Nutella® est une suspension dense, et l’amincissement par cisaillement provient des interactions entre les particules. Les cellules ou les bulles, en tant que caractéristiques à micro-échelle, peuvent provoquer un certain nombre d’interactions différentes. La figure 6 montre un exemple de réponse fortement élastique générée par le cisaillement d’un liquide bouillonnant : l’agitateur se déplace dans une direction mais le fluide répond en générant une force dans une direction différente, ce qui entraîne la montée de la pâte sur la tige. Le dessin humoristique de la figure 7 montre un échantillon mis en rotation dans un essai à plaques parallèles. La poussée vers le haut générée est exprimée comme une différence dans les contraintes normales, N1-N2. Les données de la figure 7 montrent que le miel sans bulles donne un N1-N2 constant et faible : l’ajout de bulles donne une forte poussée vers le haut. L’écoulement d’un tel matériau le long d’un tube peut générer de grandes contraintes normales sur les parois du tube.

Réaction élastique générée par le cisaillement d’un liquide à bulles (pâte à gâteau) : la tige tourne dans le liquide et celui-ci réagit en grimpant sur la tige. Image fournie par le Dr A Chesterton.
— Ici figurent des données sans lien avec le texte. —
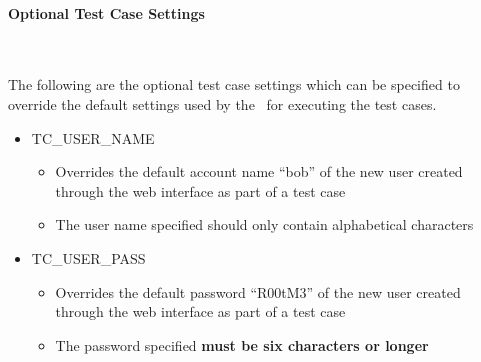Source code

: \paragraph*{Optional Test Case Settings}~\newline

The following are the optional test case settings which can be specified to override
the default settings used by the \cernvmtestframework\ for executing the \cernvmreleasetesting
test cases.

\begin{itemize}
\item	TC\_USER\_NAME
		\begin{itemize}
		\item	Overrides the default account name ``bob'' of the new user created 
				through the web interface as part of a \cernvmreleasetesting test case
		\item	The user name specified should only contain alphabetical characters
		\end{itemize}
		
\item	TC\_USER\_PASS
		\begin{itemize}
		\item	Overrides the default password ``R00tM3'' of the new user created 
				through the web interface as part of a \cernvmreleasetesting test case
		\item	The password specified {\bf must be six characters or longer}
		\end{itemize}
\end{itemize}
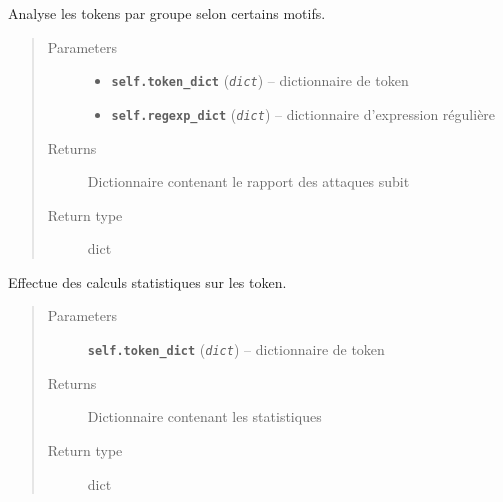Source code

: \documentclass[letterpaper,10pt,english]{sphinxmanual}
\begin{document}
\begin{fulllineitems}
\begin{fulllineitems}
\label{loganalyser:loganalyser.diagnostique.Diagnostique._Diagnostique__analyse}
Analyse les tokens par groupe selon certains motifs.
\begin{quote}\begin{description}
\item[{Parameters}] \leavevmode\begin{itemize}
\item {} 
\textbf{\texttt{self.token\_dict}} (\emph{\texttt{dict}}) -- dictionnaire de token

\item {} 
\textbf{\texttt{self.regexp\_dict}} (\emph{\texttt{dict}}) -- dictionnaire d'expression régulière

\end{itemize}

\item[{Returns}] \leavevmode
Dictionnaire contenant le rapport des attaques subit

\item[{Return type}] \leavevmode
dict

\end{description}\end{quote}

\end{fulllineitems}


\begin{fulllineitems}
\label{loganalyser:loganalyser.diagnostique.Diagnostique._Diagnostique__statistique}
Effectue des calculs statistiques sur les token.
\begin{quote}\begin{description}
\item[{Parameters}] \leavevmode
\textbf{\texttt{self.token\_dict}} (\emph{\texttt{dict}}) -- dictionnaire de token

\item[{Returns}] \leavevmode
Dictionnaire contenant les statistiques

\item[{Return type}] \leavevmode
dict

\end{description}\end{quote}

\end{fulllineitems}


\end{fulllineitems}
\end{document}
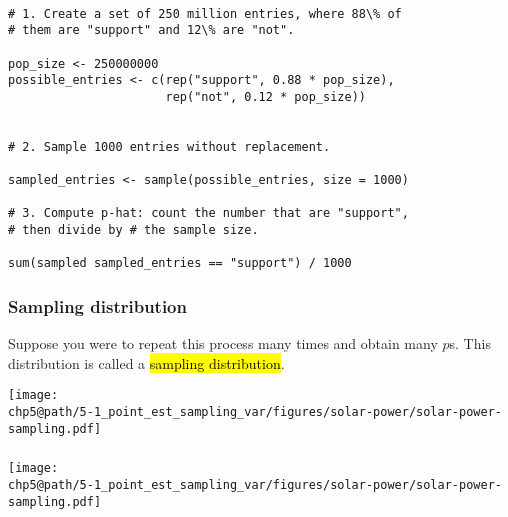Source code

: \begin{frame}[fragile]
\frametitle{}

\begin{beamerboxesrounded}[shadow = true, lower = code body]{}
{
\small 
\begin{verbatim}

# 1. Create a set of 250 million entries, where 88\% of 
# them are "support" and 12\% are "not".

pop_size <- 250000000
possible_entries <- c(rep("support", 0.88 * pop_size), 
                      rep("not", 0.12 * pop_size))


# 2. Sample 1000 entries without replacement.

sampled_entries <- sample(possible_entries, size = 1000)

# 3. Compute p-hat: count the number that are "support", 
# then divide by # the sample size.

sum(sampled sampled_entries == "support") / 1000

\end{verbatim}
}
\end{beamerboxesrounded}

\end{frame}


\begin{frame}
\frametitle{Sampling distribution}

Suppose you were to repeat this process many times and obtain many $\hat{p}$s. This distribution is called a \hl{sampling distribution}.

\begin{center}
\texttt{[image: \\chp5@path/5-1\_point\_est\_sampling\_var/figures/solar-power/solar-power-sampling.pdf]}
\end{center}

\end{frame}


\begin{frame}
\frametitle{}


\begin{center}
\texttt{[image: \\chp5@path/5-1\_point\_est\_sampling\_var/figures/solar-power/solar-power-sampling.pdf]}
\end{center}

$\:$ \\

\end{frame}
Différence de force normale générée par l’ajout de bulles d’air au miel. Symboles pleins-miel : symboles ouverts-miel bulleux, fraction volumique des bulles allant de 0,13 à 0,27. Reproduit avec permission.

Il existe un certain nombre d’autres types de comportements non-newtoniens. Les fluides viscoplastiques sont ceux qui ne s’écoulent pas jusqu’à ce qu’une contrainte critique soit atteinte. Un fluide de Bingham est le type le plus simple de fluide viscoplastique. En dessous de la contrainte critique – souvent appelée limite d’élasticité – le matériau présente un comportement de type solide, tel que l’élasticité et le fluage. Au-dessus de la contrainte critique, le fluide s’écoule et la viscosité apparente dépend du taux de cisaillement. Les fluides viscoplastiques sont toujours amincis par cisaillement, mais tous les fluides amincis par cisaillement ne sont pas viscoplastiques. Le dentifrice et le gel pour cheveux en sont des exemples courants. Le ketchup est souvent décrit comme viscoplastique, mais il est sans doute plus complexe encore. La mesure de la contrainte critique (ou limite d’élasticité) peut s’avérer difficile : la valeur estimée est souvent déterminée par la méthode de mesure.